It seems that most regions of the US have some persistent myth about various snakes hybridizing to create some horrific monster snake that is far deadlier than either of its parents.  Out west, there are a lot of people who still argue that Bull or Gopher Snakes can mate with Rattlers to create a "Bull Rattler", which looks like a harmless Bull Snake but has the deadly venom of the Rattlesnake.  If I had to guess, I'd say that the tail-shaking which nearly all snakes do when they feel alarmed or threatened leads folks who don't know snakes to assume that the snake must be part Rattlesnake, since they also assume that only Rattlers do that.  That, and, I'd guess that alcohol consumption at some point played a big role in the generation of these myths, and it wasn't the snakes who were drinking!

pitbulllady


----------



## RoachGirlRen (Apr 5, 2010)

This was just plain hilarious. Thanks for sharing


----------



## Sarcastro (Apr 6, 2010)

that is hilarious...thats happened to me before as well at my uncles place in Kentucky they have this myth of an all black rattlesnake that don't rattle  that has 3 inch fangs and can spit venom 20ft..they all call it a blow viper..it turns out it was a blue race (which is super rare down there because its kinda out of it's natural range)just huffing and puffing...people are strange sometimes.


----------



## Cirith Ungol (Apr 6, 2010)

Loved your story PBL, but the guy has me going :wall:


----------



## pitbulllady (Apr 6, 2010)

Well, since I am currently in possession of the world's only specimen of Eastern Water Rattler, to which I've assigned the scientific name of _Hydrocrotalus mythologicalis_, I figured, why be stingy?  Why not at least share pics of the fearsome beastie?
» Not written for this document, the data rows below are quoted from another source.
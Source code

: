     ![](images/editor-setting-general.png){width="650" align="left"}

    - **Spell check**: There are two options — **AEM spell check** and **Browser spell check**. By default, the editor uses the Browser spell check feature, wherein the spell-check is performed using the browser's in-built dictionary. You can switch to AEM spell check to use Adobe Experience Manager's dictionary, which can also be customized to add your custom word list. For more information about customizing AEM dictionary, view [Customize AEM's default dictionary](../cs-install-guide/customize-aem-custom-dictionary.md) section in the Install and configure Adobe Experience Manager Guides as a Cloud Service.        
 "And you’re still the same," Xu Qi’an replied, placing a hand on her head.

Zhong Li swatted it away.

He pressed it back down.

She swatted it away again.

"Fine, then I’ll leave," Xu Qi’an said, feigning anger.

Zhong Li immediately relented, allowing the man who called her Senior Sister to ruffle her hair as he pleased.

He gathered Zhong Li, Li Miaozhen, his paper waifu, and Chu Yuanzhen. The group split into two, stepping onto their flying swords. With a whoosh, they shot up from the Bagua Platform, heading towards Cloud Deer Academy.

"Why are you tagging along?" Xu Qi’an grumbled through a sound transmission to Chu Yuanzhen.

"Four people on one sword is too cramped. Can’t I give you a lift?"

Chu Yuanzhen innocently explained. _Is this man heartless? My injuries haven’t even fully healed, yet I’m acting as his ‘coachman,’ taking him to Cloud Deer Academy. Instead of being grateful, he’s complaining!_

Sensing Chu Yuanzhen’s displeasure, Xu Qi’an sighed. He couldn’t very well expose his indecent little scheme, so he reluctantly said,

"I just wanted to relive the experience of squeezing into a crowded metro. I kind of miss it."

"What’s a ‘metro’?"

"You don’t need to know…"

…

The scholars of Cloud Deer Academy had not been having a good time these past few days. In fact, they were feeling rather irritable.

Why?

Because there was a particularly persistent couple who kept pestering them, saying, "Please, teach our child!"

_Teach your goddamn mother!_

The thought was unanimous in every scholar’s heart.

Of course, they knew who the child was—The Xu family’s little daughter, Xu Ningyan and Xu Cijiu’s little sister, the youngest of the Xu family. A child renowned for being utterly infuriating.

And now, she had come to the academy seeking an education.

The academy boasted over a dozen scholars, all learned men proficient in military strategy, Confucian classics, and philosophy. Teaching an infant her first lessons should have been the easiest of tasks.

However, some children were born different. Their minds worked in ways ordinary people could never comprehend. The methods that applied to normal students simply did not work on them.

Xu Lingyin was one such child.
So, without further ado, here they are; yes, that's my hand holding this deadly creature to show how brave I am!







Now, tell me this isn't scary!






Oooh...rainbows...now THAT'S some scary stuff...no wonder these things are so feared!






This is actually the ultra-rare "Greenish" phase of Water Rattler, which is an intergrade between the more-common Black phase and the Yellow Phase, which is normally limited to Florida and Georgia.  That makes it even more special.  And no, it hasn't bitten me yet, though it did strike at the camera, which is now swollen to nearly 10 times its normal size from the effects of the lethal venom.

pitbulllady


----------



## Cirith Ungol (Apr 7, 2010)

OMG OMG OMG!!! Are you crazy! That you dare holding it like that! *runs off screaming at high pitch*


*runs back*
Nice snake btw! =)


----------



## Aurelia (Apr 7, 2010)

So would a water rattler splash you as a warning?


----------



## Cirith Ungol (Apr 7, 2010)

Aurelia said:


> So would a water rattler splash you as a warning?


Hahaa! Or maybe they squirt water like archer fish


----------



## presurcukr (Apr 7, 2010)

redrumpslump said:


> It's not a myth. I got one I keep chained up  by my leprachoun.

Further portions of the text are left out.